1. An interesting point of law is involved in the present appeal viz. Whether a suit can lie against the municipality after six months next after the accrual of the cause of Action in respect of over-payment of terminal tax paid by a tax payer to a municipality under a bona fide mistaken belief in regard to the rate of terminal tax levied, charged and collected by the municipality.

2. In order to appreciate the aforesaid point of law, a few relevant facts giving rise to the present appeal may be stated. The appeal is directed by the original plaintiff against the judgment and decree passed in favour of the respondent-bhavnagar municipality (hereinafter referred as “the respondent municipality”).
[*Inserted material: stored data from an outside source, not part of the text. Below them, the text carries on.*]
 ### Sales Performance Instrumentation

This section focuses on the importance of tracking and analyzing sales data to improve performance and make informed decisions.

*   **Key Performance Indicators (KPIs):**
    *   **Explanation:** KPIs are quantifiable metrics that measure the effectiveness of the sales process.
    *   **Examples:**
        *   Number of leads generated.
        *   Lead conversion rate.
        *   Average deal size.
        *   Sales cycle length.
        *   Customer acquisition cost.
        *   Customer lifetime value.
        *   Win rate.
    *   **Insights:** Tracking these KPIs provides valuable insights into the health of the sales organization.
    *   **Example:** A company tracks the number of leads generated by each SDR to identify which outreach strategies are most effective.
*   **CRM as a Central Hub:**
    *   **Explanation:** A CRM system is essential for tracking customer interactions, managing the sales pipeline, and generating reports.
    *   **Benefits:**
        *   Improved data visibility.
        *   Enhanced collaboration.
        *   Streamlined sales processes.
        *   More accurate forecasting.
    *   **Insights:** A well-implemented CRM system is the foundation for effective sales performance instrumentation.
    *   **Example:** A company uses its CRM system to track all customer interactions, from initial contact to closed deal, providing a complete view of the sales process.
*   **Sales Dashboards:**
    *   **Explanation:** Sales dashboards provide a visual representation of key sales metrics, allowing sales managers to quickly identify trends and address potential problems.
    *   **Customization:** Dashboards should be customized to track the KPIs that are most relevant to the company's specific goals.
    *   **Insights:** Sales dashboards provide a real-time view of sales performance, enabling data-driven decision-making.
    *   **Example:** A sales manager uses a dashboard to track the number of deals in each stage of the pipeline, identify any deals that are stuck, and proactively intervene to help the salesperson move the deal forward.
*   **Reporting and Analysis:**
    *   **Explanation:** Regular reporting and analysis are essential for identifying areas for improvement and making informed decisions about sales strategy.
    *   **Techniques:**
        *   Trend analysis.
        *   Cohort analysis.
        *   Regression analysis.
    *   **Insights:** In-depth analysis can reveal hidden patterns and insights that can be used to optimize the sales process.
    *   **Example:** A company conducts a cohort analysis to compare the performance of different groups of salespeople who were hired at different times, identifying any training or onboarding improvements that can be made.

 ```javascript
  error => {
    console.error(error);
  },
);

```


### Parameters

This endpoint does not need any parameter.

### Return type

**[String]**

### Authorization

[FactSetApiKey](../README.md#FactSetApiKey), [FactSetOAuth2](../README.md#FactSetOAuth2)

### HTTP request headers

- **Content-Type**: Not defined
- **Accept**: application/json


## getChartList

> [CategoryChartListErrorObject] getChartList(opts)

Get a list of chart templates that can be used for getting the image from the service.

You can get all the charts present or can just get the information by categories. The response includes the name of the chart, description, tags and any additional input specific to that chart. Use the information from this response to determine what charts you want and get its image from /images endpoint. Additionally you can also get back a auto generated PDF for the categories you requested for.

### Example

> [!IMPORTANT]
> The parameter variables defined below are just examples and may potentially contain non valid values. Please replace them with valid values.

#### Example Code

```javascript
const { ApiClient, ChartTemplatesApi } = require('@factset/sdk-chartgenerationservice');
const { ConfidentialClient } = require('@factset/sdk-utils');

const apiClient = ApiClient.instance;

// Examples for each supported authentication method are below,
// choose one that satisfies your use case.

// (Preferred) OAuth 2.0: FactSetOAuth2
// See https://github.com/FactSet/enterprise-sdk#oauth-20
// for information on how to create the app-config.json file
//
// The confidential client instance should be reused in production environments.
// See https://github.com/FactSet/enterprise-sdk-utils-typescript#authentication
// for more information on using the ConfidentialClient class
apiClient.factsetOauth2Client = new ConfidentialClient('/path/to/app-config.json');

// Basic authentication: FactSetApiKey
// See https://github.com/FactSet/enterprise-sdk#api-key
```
The appellant-plaintiff filed Special Civil Suit No. 22 of 1968 in the Court of the learned Civil Judge, (Senior Division)”, Bhavnagar against the respondent-municipality for recovery of Rs. 14,278-74ps’ being the excess amount of terminal tax received and collected by the respondent municipality on the iron scraps brought by the appellant-plaintiff within the limits of the respondent-municipality for consumption in their rolling mills.
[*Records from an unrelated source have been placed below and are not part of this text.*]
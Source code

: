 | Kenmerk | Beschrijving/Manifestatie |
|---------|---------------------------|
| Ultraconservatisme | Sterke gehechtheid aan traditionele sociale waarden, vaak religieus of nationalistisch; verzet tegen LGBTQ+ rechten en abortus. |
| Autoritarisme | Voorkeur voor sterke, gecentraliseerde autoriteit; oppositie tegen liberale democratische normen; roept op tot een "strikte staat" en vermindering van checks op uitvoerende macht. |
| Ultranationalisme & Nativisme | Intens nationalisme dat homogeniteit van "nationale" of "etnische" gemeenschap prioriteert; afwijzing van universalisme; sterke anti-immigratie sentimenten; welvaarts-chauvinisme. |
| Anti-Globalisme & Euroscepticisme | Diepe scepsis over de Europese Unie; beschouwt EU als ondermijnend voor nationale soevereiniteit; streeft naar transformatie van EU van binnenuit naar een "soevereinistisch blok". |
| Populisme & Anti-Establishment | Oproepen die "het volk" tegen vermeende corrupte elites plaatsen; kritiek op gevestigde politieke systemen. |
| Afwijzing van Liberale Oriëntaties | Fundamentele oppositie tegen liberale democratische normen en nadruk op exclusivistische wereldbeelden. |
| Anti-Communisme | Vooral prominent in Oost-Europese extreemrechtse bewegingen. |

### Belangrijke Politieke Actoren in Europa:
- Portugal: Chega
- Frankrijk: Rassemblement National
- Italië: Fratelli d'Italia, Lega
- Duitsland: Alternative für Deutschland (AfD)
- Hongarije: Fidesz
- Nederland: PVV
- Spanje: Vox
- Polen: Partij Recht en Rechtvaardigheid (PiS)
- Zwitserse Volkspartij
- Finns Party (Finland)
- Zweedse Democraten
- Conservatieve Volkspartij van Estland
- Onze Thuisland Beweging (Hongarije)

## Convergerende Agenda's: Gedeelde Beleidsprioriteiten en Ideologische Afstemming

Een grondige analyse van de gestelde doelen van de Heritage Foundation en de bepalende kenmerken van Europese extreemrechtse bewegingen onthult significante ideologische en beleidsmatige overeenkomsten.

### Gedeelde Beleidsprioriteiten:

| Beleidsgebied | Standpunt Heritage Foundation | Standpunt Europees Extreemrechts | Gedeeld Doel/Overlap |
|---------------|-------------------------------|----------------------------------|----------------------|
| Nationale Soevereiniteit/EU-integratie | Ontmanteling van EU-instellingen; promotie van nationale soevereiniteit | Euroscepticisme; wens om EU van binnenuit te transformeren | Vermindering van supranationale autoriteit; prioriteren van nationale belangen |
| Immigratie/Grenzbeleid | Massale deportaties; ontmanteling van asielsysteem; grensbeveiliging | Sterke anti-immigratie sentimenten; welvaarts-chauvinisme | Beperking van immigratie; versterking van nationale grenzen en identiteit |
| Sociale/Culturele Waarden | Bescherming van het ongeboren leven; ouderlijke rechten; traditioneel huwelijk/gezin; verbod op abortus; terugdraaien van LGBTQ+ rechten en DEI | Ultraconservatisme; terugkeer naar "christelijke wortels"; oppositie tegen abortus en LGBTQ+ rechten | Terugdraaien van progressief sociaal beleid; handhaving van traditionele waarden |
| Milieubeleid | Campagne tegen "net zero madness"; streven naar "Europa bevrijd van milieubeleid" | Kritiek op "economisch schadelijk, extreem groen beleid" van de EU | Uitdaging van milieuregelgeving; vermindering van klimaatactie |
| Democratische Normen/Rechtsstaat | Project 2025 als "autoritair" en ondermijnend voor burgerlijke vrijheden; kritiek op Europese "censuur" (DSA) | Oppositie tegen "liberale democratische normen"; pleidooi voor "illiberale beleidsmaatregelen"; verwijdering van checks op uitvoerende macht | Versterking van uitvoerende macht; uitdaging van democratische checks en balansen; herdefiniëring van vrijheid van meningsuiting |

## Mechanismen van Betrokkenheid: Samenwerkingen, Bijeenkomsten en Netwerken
3. The appellant-plaintiff imported iron scrap within the limits of the respondent municipality and the said scrap was liable to a terminal tax levied by the respondent municipality from April 10, 1965 to February 26, 1968. The respondent-municipality charged the terminal tax at the rate of four annas for bengali maund on the iron scrap and thus collected Rs. 34,537-98ps. For the aforesaid period from the appellant-plaintiff. It was alleged by the appellant-plaintiff that the respondent municipality was entitled to recover terminal tax at the rate of two annas per bengali maund and not at the rate of four annas per bengali maund as charged and collected by the respondent municipality. In substance the appellant-plaintiff alleged that the respondent municipality wrongly charged the terminal tax on the iron scrap imported by them at the rate of four annas per bengali maund. The plaintiff further averred in their plaint that the correct rate at which the goods imported should have been charged is the rate of two annas per bengali maund. Shortly stated on the aforesaid facts, the appellant-plaintiff prayed that they are entitled to Rs. 17,278-74ps., being an excess amount of terminal tax received and collected by the respondent-municipality.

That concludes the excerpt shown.